> **Task description**:
Go through the records and give the number of lines that include "preservation", with nothing else.

> **Information**:
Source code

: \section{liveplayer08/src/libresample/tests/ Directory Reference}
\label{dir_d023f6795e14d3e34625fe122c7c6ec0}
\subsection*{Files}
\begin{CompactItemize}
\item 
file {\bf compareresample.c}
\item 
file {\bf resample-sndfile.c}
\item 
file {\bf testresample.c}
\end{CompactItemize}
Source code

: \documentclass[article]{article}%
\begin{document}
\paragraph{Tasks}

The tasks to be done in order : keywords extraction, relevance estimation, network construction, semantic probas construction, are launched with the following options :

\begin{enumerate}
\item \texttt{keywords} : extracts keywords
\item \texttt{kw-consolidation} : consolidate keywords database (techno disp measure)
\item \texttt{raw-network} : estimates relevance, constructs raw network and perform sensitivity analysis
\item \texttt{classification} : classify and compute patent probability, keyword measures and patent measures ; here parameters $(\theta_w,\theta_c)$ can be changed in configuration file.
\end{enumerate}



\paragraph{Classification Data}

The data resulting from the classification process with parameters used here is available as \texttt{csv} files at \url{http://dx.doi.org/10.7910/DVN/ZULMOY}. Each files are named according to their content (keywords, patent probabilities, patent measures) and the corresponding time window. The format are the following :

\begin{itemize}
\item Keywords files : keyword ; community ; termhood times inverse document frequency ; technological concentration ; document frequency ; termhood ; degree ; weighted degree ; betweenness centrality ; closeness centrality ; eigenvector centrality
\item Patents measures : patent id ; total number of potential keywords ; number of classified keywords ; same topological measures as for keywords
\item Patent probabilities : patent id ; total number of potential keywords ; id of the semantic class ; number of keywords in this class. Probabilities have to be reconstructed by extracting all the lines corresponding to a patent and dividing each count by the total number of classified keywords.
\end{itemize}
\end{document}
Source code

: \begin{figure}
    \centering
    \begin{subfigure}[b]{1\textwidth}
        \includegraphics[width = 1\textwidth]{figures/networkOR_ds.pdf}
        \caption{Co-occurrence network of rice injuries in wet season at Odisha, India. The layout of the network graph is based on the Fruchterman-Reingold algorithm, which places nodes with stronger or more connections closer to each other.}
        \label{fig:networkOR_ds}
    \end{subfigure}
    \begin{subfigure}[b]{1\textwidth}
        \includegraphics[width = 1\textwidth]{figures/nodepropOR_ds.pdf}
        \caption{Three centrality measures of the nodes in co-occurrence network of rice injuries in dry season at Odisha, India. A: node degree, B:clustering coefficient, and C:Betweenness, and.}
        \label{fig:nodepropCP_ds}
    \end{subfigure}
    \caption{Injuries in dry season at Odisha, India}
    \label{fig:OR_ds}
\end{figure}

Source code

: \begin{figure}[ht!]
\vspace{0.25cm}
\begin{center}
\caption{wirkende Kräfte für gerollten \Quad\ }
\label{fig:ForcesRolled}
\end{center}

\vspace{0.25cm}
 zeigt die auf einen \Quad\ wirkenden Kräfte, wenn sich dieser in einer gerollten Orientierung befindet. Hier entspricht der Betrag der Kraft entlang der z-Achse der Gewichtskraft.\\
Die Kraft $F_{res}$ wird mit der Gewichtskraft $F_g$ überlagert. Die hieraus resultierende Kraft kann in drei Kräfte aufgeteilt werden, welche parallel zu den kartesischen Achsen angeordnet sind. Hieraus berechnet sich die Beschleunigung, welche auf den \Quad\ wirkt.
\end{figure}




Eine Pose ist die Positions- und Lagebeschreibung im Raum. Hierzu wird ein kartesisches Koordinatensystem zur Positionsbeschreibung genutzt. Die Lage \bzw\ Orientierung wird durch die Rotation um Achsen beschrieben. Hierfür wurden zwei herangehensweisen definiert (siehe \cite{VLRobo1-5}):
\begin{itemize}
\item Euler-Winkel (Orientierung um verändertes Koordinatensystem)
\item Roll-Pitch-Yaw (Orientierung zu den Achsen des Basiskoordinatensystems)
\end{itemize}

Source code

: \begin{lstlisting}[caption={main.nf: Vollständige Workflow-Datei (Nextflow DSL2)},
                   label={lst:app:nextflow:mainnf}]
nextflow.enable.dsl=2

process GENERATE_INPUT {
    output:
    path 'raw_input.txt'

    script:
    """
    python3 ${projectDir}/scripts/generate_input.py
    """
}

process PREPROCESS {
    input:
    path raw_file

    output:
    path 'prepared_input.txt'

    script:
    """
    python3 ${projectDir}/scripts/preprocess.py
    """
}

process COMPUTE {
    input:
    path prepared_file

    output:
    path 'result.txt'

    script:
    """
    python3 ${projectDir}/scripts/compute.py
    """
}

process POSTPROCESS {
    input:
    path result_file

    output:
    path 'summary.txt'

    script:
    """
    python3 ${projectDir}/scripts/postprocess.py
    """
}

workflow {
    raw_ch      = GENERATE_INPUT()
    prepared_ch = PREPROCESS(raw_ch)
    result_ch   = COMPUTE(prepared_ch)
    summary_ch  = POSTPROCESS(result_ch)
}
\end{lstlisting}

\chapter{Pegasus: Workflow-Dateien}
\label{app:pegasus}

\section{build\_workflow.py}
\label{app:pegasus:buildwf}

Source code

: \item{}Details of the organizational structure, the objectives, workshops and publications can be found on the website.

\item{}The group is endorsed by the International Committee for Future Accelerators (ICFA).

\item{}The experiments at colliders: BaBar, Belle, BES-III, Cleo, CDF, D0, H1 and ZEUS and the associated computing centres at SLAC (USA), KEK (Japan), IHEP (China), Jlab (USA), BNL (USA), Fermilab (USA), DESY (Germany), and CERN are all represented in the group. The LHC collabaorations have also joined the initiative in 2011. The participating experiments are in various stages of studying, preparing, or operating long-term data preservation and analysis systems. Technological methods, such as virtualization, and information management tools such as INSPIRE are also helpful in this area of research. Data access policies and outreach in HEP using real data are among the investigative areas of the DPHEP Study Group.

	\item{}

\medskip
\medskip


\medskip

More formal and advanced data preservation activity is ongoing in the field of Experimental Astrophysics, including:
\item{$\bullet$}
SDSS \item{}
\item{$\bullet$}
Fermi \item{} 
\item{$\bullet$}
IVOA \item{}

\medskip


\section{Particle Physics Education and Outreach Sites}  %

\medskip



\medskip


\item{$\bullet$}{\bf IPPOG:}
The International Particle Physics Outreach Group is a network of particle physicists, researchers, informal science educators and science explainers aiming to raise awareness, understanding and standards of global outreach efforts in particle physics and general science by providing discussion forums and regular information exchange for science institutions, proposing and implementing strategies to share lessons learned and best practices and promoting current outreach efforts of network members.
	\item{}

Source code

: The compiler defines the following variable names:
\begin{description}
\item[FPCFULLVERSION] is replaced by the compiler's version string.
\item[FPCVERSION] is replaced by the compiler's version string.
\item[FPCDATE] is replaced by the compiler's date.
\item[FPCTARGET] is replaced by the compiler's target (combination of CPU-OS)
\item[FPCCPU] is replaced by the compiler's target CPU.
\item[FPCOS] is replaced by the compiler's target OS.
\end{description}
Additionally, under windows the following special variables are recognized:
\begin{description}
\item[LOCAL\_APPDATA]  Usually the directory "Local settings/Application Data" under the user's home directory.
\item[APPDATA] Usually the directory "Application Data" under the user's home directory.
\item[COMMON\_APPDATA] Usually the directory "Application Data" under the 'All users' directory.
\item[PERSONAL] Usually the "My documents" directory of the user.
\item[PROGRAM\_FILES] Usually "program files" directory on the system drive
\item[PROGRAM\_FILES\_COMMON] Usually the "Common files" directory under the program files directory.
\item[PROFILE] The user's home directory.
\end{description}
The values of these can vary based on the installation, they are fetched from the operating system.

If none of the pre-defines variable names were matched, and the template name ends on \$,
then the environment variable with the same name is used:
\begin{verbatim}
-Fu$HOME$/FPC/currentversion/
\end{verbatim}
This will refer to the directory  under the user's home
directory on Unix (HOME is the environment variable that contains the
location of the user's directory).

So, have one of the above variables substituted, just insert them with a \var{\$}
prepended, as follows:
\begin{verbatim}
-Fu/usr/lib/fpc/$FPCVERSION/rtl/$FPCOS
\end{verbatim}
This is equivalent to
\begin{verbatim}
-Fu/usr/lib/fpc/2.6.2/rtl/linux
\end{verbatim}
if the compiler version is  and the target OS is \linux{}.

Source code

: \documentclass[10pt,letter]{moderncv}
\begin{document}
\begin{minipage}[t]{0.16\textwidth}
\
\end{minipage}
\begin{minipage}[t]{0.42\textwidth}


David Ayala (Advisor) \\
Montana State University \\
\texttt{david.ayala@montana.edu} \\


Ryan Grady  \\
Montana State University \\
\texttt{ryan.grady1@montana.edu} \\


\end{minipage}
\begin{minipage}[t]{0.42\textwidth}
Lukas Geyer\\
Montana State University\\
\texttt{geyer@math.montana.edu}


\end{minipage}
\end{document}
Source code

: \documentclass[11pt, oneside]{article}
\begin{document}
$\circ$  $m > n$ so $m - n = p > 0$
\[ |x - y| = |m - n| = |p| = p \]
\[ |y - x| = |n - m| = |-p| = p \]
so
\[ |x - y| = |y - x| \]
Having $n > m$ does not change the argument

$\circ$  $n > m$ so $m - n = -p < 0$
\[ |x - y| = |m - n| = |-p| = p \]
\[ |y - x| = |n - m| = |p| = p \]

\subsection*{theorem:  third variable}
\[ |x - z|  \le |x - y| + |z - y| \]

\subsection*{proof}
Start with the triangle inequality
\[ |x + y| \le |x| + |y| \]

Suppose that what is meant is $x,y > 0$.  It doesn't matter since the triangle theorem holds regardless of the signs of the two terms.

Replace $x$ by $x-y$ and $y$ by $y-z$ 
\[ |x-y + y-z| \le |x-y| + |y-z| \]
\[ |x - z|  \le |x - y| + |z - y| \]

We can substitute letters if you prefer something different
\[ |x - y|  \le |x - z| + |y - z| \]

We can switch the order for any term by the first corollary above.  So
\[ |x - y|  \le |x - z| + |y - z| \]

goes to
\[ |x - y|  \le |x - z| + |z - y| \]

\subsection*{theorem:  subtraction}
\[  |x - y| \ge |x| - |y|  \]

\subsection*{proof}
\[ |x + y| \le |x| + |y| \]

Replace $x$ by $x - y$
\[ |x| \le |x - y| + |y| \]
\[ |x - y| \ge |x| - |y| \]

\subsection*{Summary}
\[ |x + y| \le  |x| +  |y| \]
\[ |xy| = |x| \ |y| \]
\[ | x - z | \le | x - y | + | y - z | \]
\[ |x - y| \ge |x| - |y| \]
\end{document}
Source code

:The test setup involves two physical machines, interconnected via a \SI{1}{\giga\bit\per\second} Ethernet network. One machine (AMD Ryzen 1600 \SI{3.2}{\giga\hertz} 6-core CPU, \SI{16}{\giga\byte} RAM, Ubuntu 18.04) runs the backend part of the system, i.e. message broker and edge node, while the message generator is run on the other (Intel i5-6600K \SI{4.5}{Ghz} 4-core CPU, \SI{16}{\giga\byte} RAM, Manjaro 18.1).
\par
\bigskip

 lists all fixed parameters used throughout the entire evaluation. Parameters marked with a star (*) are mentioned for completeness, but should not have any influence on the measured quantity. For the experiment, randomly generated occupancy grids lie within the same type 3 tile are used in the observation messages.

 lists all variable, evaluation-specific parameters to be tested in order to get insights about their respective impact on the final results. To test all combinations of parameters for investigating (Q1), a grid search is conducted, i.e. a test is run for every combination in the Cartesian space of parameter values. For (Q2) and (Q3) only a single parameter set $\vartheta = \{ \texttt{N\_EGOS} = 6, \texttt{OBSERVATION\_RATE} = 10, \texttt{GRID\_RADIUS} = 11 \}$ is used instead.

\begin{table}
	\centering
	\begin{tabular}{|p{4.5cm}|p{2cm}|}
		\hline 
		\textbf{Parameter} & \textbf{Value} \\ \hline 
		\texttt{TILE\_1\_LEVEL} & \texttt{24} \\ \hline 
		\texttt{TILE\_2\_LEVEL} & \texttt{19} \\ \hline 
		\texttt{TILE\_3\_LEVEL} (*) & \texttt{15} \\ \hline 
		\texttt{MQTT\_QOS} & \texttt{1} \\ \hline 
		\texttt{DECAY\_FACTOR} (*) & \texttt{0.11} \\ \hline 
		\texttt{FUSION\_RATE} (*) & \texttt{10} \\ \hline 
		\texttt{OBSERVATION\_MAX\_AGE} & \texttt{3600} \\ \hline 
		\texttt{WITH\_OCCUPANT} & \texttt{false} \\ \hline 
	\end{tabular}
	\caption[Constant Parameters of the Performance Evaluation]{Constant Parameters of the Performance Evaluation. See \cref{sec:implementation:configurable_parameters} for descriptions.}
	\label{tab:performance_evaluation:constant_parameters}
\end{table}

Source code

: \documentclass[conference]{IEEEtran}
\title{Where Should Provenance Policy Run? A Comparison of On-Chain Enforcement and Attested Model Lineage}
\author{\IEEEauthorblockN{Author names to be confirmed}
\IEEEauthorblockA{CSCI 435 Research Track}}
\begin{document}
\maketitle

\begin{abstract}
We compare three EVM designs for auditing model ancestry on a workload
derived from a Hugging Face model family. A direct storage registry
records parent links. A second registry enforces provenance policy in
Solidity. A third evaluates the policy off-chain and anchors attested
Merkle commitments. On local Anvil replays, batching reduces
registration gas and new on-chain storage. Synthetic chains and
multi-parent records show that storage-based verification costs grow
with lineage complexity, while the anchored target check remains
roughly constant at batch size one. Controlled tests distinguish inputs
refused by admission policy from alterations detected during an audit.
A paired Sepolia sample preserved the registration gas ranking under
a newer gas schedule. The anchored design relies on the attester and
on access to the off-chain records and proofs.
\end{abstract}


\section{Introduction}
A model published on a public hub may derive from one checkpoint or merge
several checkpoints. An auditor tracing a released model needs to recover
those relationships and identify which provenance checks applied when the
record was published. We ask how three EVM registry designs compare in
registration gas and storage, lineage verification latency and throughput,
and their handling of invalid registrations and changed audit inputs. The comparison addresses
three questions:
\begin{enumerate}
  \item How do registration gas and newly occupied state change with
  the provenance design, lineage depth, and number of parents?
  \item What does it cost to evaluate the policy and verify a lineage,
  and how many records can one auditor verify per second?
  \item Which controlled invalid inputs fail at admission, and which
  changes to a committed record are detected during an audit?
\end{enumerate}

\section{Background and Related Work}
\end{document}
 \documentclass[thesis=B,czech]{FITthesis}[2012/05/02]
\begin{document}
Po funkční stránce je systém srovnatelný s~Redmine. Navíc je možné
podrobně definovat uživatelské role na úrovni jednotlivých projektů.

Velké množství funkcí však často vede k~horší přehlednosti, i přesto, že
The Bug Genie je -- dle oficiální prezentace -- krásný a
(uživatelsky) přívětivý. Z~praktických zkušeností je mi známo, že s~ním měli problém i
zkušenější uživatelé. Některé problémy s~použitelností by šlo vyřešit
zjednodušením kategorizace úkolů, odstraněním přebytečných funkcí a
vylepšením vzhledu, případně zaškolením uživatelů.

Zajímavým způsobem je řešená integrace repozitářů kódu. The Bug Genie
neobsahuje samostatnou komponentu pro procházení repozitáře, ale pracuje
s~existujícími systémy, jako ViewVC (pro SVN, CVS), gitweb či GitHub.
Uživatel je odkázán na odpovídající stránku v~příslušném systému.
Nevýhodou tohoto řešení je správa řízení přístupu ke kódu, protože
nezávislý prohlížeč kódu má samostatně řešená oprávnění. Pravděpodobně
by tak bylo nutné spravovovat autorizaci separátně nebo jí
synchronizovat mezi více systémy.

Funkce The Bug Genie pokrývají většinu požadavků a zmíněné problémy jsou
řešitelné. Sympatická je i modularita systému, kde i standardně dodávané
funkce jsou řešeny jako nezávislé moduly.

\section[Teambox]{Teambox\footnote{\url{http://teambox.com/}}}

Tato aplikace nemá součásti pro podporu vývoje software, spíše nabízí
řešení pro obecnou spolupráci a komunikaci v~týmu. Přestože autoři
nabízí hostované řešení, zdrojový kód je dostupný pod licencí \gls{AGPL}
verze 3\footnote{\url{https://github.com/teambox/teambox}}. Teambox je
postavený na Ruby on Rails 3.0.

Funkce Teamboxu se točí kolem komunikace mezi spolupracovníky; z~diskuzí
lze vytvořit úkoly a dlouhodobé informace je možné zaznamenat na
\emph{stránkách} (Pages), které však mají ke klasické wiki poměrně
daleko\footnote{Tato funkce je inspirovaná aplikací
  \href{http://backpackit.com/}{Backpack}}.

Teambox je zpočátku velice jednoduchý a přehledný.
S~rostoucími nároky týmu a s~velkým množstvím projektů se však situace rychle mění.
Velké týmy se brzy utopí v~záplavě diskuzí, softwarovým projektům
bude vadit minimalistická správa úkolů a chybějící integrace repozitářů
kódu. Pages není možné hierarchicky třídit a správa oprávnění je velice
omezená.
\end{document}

> **Exercise solution**:
2